▸ **Exercise**: Write the following entries out again exactly, skipping each image.
——————————
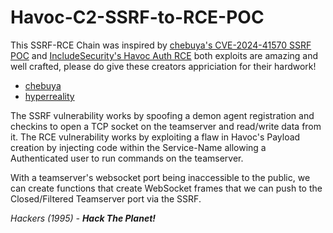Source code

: # Havoc-C2-SSRF-to-RCE-POC

This SSRF-RCE Chain was inspired by [chebuya's CVE-2024-41570 SSRF POC](https://github.com/chebuya/Havoc-C2-SSRF-poc) and [IncludeSecurity's Havoc Auth RCE](https://github.com/IncludeSecurity/c2-vulnerabilities/tree/main/havoc_auth_rce) both exploits are amazing and well crafted, please do give these creators appriciation for their hardwork!

- [chebuya](https://github.com/chebuya)
- [hyperreality](https://github.com/hyperreality)

The SSRF vulnerability works by spoofing a demon agent registration and checkins to open a TCP socket on the teamserver and read/write data from it.
The RCE vulnerability works by exploiting a flaw in Havoc's Payload creation by injecting code within the Service-Name allowing a Authenticated user to run commands on the teamserver.

With a teamserver's websocket port being inaccessible to the public, we can create functions that create WebSocket frames that we can push to the Closed/Filtered Teamserver port via the SSRF.

<i>Hackers (1995) - <b>Hack The Planet!</b></i>
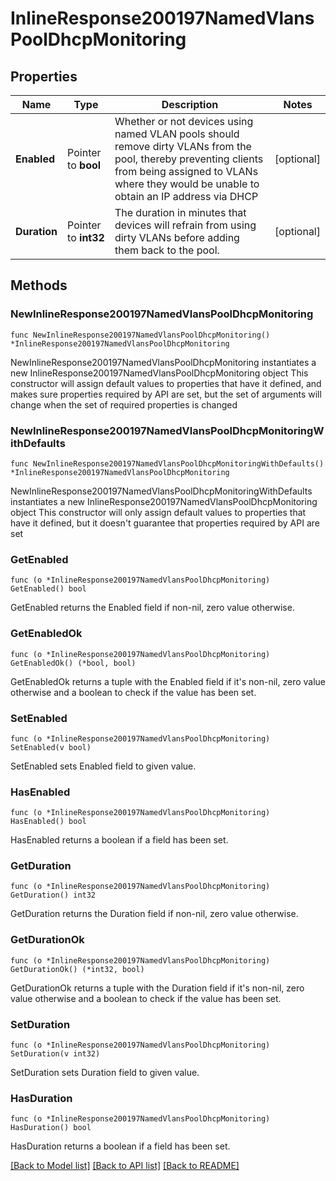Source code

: # InlineResponse200197NamedVlansPoolDhcpMonitoring

## Properties

Name | Type | Description | Notes
------------ | ------------- | ------------- | -------------
**Enabled** | Pointer to **bool** | Whether or not devices using named VLAN pools should remove dirty VLANs from the pool, thereby preventing clients from being assigned to VLANs where they would be unable to obtain an IP address via DHCP | [optional] 
**Duration** | Pointer to **int32** | The duration in minutes that devices will refrain from using dirty VLANs before adding them back to the pool. | [optional] 

## Methods

### NewInlineResponse200197NamedVlansPoolDhcpMonitoring

`func NewInlineResponse200197NamedVlansPoolDhcpMonitoring() *InlineResponse200197NamedVlansPoolDhcpMonitoring`

NewInlineResponse200197NamedVlansPoolDhcpMonitoring instantiates a new InlineResponse200197NamedVlansPoolDhcpMonitoring object
This constructor will assign default values to properties that have it defined,
and makes sure properties required by API are set, but the set of arguments
will change when the set of required properties is changed

### NewInlineResponse200197NamedVlansPoolDhcpMonitoringWithDefaults

`func NewInlineResponse200197NamedVlansPoolDhcpMonitoringWithDefaults() *InlineResponse200197NamedVlansPoolDhcpMonitoring`

NewInlineResponse200197NamedVlansPoolDhcpMonitoringWithDefaults instantiates a new InlineResponse200197NamedVlansPoolDhcpMonitoring object
This constructor will only assign default values to properties that have it defined,
but it doesn't guarantee that properties required by API are set

### GetEnabled

`func (o *InlineResponse200197NamedVlansPoolDhcpMonitoring) GetEnabled() bool`

GetEnabled returns the Enabled field if non-nil, zero value otherwise.

### GetEnabledOk

`func (o *InlineResponse200197NamedVlansPoolDhcpMonitoring) GetEnabledOk() (*bool, bool)`

GetEnabledOk returns a tuple with the Enabled field if it's non-nil, zero value otherwise
and a boolean to check if the value has been set.

### SetEnabled

`func (o *InlineResponse200197NamedVlansPoolDhcpMonitoring) SetEnabled(v bool)`

SetEnabled sets Enabled field to given value.

### HasEnabled

`func (o *InlineResponse200197NamedVlansPoolDhcpMonitoring) HasEnabled() bool`

HasEnabled returns a boolean if a field has been set.

### GetDuration

`func (o *InlineResponse200197NamedVlansPoolDhcpMonitoring) GetDuration() int32`

GetDuration returns the Duration field if non-nil, zero value otherwise.

### GetDurationOk

`func (o *InlineResponse200197NamedVlansPoolDhcpMonitoring) GetDurationOk() (*int32, bool)`

GetDurationOk returns a tuple with the Duration field if it's non-nil, zero value otherwise
and a boolean to check if the value has been set.

### SetDuration

`func (o *InlineResponse200197NamedVlansPoolDhcpMonitoring) SetDuration(v int32)`

SetDuration sets Duration field to given value.

### HasDuration

`func (o *InlineResponse200197NamedVlansPoolDhcpMonitoring) HasDuration() bool`

HasDuration returns a boolean if a field has been set.


[[Back to Model list]](../README.md#documentation-for-models) [[Back to API list]](../README.md#documentation-for-api-endpoints) [[Back to README]](../README.md)


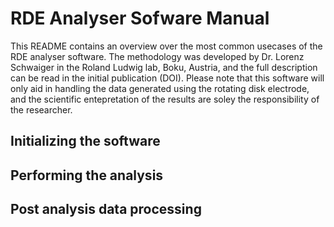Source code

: # RDE Analyser Sofware Manual

This README contains an overview over the most common usecases of the RDE analyser software. The methodology was developed by Dr. Lorenz Schwaiger in the Roland Ludwig lab, Boku, Austria, and the full description can be read in the initial publication (DOI). Please note that this software will only aid in handling the data generated using the rotating disk electrode, and the scientific entepretation of the results are soley the responsibility of the researcher. 

## Initializing the software

## Performing the analysis

## Post analysis data processing  
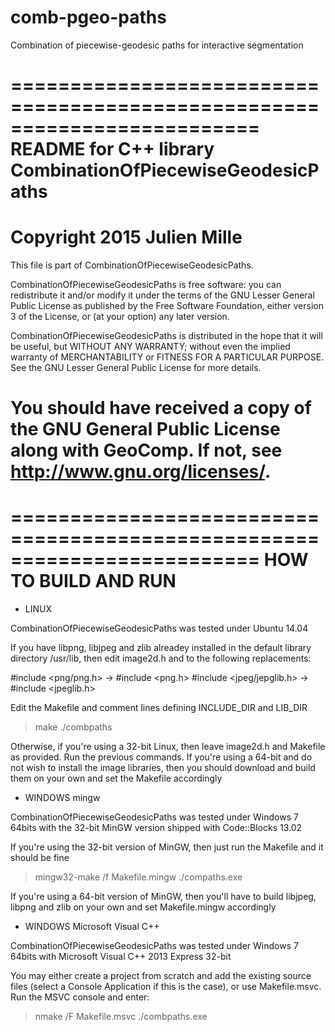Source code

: # comb-pgeo-paths
Combination of piecewise-geodesic paths for interactive segmentation

=========================================================================
README for C++ library CombinationOfPiecewiseGeodesicPaths
=========================================================================
Copyright 2015 Julien Mille
=========================================================================
This file is part of CombinationOfPiecewiseGeodesicPaths.

CombinationOfPiecewiseGeodesicPaths is free software: you can redistribute 
it and/or modify it under the terms of the GNU Lesser General Public
License as published by the Free Software Foundation, either version 3 of
the License, or (at your option) any later version.

CombinationOfPiecewiseGeodesicPaths is distributed in the hope that it
will be useful, but WITHOUT ANY WARRANTY; without even the implied
warranty of MERCHANTABILITY or FITNESS FOR A PARTICULAR PURPOSE. See the
GNU Lesser General Public License for more details.

You should have received a copy of the GNU General Public License
along with GeoComp. If not, see <http://www.gnu.org/licenses/>.
=========================================================================

=========================================================================
HOW TO BUILD AND RUN
=========================================================================

* LINUX

CombinationOfPiecewiseGeodesicPaths was tested under Ubuntu 14.04

If you have libpng, libjpeg and zlib alreadey installed in the default
library directory /usr/lib, then edit image2d.h and to the following
replacements:

#include <png/png.h> -> #include <png.h>
#include <jpeg/jepglib.h> -> #include <jpeglib.h>

Edit the Makefile and comment lines defining INCLUDE_DIR and LIB_DIR

> make
> ./combpaths

Otherwise, if you're using a 32-bit Linux, then leave image2d.h and
Makefile as provided. Run the previous commands. If you're using a 64-bit
and do not wish to install the image libraries, then you should download
and build them on your own and set the Makefile accordingly


* WINDOWS mingw

CombinationOfPiecewiseGeodesicPaths was tested under Windows 7 64bits
with the 32-bit MinGW version shipped with Code::Blocks 13.02

If you're using the 32-bit version of MinGW, then just run the Makefile
and it should be fine

> mingw32-make /f Makefile.mingw
> ./compaths.exe

If you're using a 64-bit version of MinGW, then you'll have to build
libjpeg, libpng and zlib on your own and set Makefile.mingw accordingly


* WINDOWS Microsoft Visual C++

CombinationOfPiecewiseGeodesicPaths was tested under Windows 7 64bits
with Microsoft Visual C++ 2013 Express 32-bit

You may either create a project from scratch and add the existing source
files (select a Console Application if this is the case), or use
Makefile.msvc. Run the MSVC console and enter:

> nmake /F Makefile.msvc
> ./combpaths.exe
——————————
▸ **Response area**:
Source code

: # Havoc-C2-SSRF-to-RCE-POC

This SSRF-RCE Chain was inspired by [chebuya's CVE-2024-41570 SSRF POC](https://github.com/chebuya/Havoc-C2-SSRF-poc) and [IncludeSecurity's Havoc Auth RCE](https://github.com/IncludeSecurity/c2-vulnerabilities/tree/main/havoc_auth_rce) both exploits are amazing and well crafted, please do give these creators appriciation for their hardwork!

- [chebuya](https://github.com/chebuya)
- [hyperreality](https://github.com/hyperreality)

The SSRF vulnerability works by spoofing a demon agent registration and checkins to open a TCP socket on the teamserver and read/write data from it.
The RCE vulnerability works by exploiting a flaw in Havoc's Payload creation by injecting code within the Service-Name allowing a Authenticated user to run commands on the teamserver.

With a teamserver's websocket port being inaccessible to the public, we can create functions that create WebSocket frames that we can push to the Closed/Filtered Teamserver port via the SSRF.

<i>Hackers (1995) - <b>Hack The Planet!</b></i>
Source code

: # InlineResponse200197NamedVlansPoolDhcpMonitoring

## Properties

Name | Type | Description | Notes
------------ | ------------- | ------------- | -------------
**Enabled** | Pointer to **bool** | Whether or not devices using named VLAN pools should remove dirty VLANs from the pool, thereby preventing clients from being assigned to VLANs where they would be unable to obtain an IP address via DHCP | [optional] 
**Duration** | Pointer to **int32** | The duration in minutes that devices will refrain from using dirty VLANs before adding them back to the pool. | [optional] 

## Methods

### NewInlineResponse200197NamedVlansPoolDhcpMonitoring

`func NewInlineResponse200197NamedVlansPoolDhcpMonitoring() *InlineResponse200197NamedVlansPoolDhcpMonitoring`

NewInlineResponse200197NamedVlansPoolDhcpMonitoring instantiates a new InlineResponse200197NamedVlansPoolDhcpMonitoring object
This constructor will assign default values to properties that have it defined,
and makes sure properties required by API are set, but the set of arguments
will change when the set of required properties is changed

### NewInlineResponse200197NamedVlansPoolDhcpMonitoringWithDefaults

`func NewInlineResponse200197NamedVlansPoolDhcpMonitoringWithDefaults() *InlineResponse200197NamedVlansPoolDhcpMonitoring`

NewInlineResponse200197NamedVlansPoolDhcpMonitoringWithDefaults instantiates a new InlineResponse200197NamedVlansPoolDhcpMonitoring object
This constructor will only assign default values to properties that have it defined,
but it doesn't guarantee that properties required by API are set

### GetEnabled

`func (o *InlineResponse200197NamedVlansPoolDhcpMonitoring) GetEnabled() bool`

GetEnabled returns the Enabled field if non-nil, zero value otherwise.

### GetEnabledOk

`func (o *InlineResponse200197NamedVlansPoolDhcpMonitoring) GetEnabledOk() (*bool, bool)`

GetEnabledOk returns a tuple with the Enabled field if it's non-nil, zero value otherwise
and a boolean to check if the value has been set.

### SetEnabled

`func (o *InlineResponse200197NamedVlansPoolDhcpMonitoring) SetEnabled(v bool)`

SetEnabled sets Enabled field to given value.

### HasEnabled

`func (o *InlineResponse200197NamedVlansPoolDhcpMonitoring) HasEnabled() bool`

HasEnabled returns a boolean if a field has been set.

### GetDuration

`func (o *InlineResponse200197NamedVlansPoolDhcpMonitoring) GetDuration() int32`

GetDuration returns the Duration field if non-nil, zero value otherwise.

### GetDurationOk

`func (o *InlineResponse200197NamedVlansPoolDhcpMonitoring) GetDurationOk() (*int32, bool)`

GetDurationOk returns a tuple with the Duration field if it's non-nil, zero value otherwise
and a boolean to check if the value has been set.

### SetDuration

`func (o *InlineResponse200197NamedVlansPoolDhcpMonitoring) SetDuration(v int32)`

SetDuration sets Duration field to given value.

### HasDuration

`func (o *InlineResponse200197NamedVlansPoolDhcpMonitoring) HasDuration() bool`

HasDuration returns a boolean if a field has been set.


[[Back to Model list]](../README.md#documentation-for-models) [[Back to API list]](../README.md#documentation-for-api-endpoints) [[Back to README]](../README.md)


Source code

: # RDE Analyser Sofware Manual

This README contains an overview over the most common usecases of the RDE analyser software. The methodology was developed by Dr. Lorenz Schwaiger in the Roland Ludwig lab, Boku, Austria, and the full description can be read in the initial publication (DOI). Please note that this software will only aid in handling the data generated using the rotating disk electrode, and the scientific entepretation of the results are soley the responsibility of the researcher. 

## Initializing the software

## Performing the analysis

## Post analysis data processing  
Source code

: # comb-pgeo-paths
Combination of piecewise-geodesic paths for interactive segmentation

=========================================================================
README for C++ library CombinationOfPiecewiseGeodesicPaths
=========================================================================
Copyright 2015 Julien Mille
=========================================================================
This file is part of CombinationOfPiecewiseGeodesicPaths.

CombinationOfPiecewiseGeodesicPaths is free software: you can redistribute 
it and/or modify it under the terms of the GNU Lesser General Public
License as published by the Free Software Foundation, either version 3 of
the License, or (at your option) any later version.

CombinationOfPiecewiseGeodesicPaths is distributed in the hope that it
will be useful, but WITHOUT ANY WARRANTY; without even the implied
warranty of MERCHANTABILITY or FITNESS FOR A PARTICULAR PURPOSE. See the
GNU Lesser General Public License for more details.

You should have received a copy of the GNU General Public License
along with GeoComp. If not, see <http://www.gnu.org/licenses/>.
=========================================================================

=========================================================================
HOW TO BUILD AND RUN
=========================================================================

* LINUX

CombinationOfPiecewiseGeodesicPaths was tested under Ubuntu 14.04

If you have libpng, libjpeg and zlib alreadey installed in the default
library directory /usr/lib, then edit image2d.h and to the following
replacements:

#include <png/png.h> -> #include <png.h>
#include <jpeg/jepglib.h> -> #include <jpeglib.h>

Edit the Makefile and comment lines defining INCLUDE_DIR and LIB_DIR

> make
> ./combpaths

Otherwise, if you're using a 32-bit Linux, then leave image2d.h and
Makefile as provided. Run the previous commands. If you're using a 64-bit
and do not wish to install the image libraries, then you should download
and build them on your own and set the Makefile accordingly


* WINDOWS mingw

CombinationOfPiecewiseGeodesicPaths was tested under Windows 7 64bits
with the 32-bit MinGW version shipped with Code::Blocks 13.02

If you're using the 32-bit version of MinGW, then just run the Makefile
and it should be fine

> mingw32-make /f Makefile.mingw
> ./compaths.exe

If you're using a 64-bit version of MinGW, then you'll have to build
libjpeg, libpng and zlib on your own and set Makefile.mingw accordingly


* WINDOWS Microsoft Visual C++

CombinationOfPiecewiseGeodesicPaths was tested under Windows 7 64bits
with Microsoft Visual C++ 2013 Express 32-bit

You may either create a project from scratch and add the existing source
files (select a Console Application if this is the case), or use
Makefile.msvc. Run the MSVC console and enter:

> nmake /F Makefile.msvc
> ./combpaths.exe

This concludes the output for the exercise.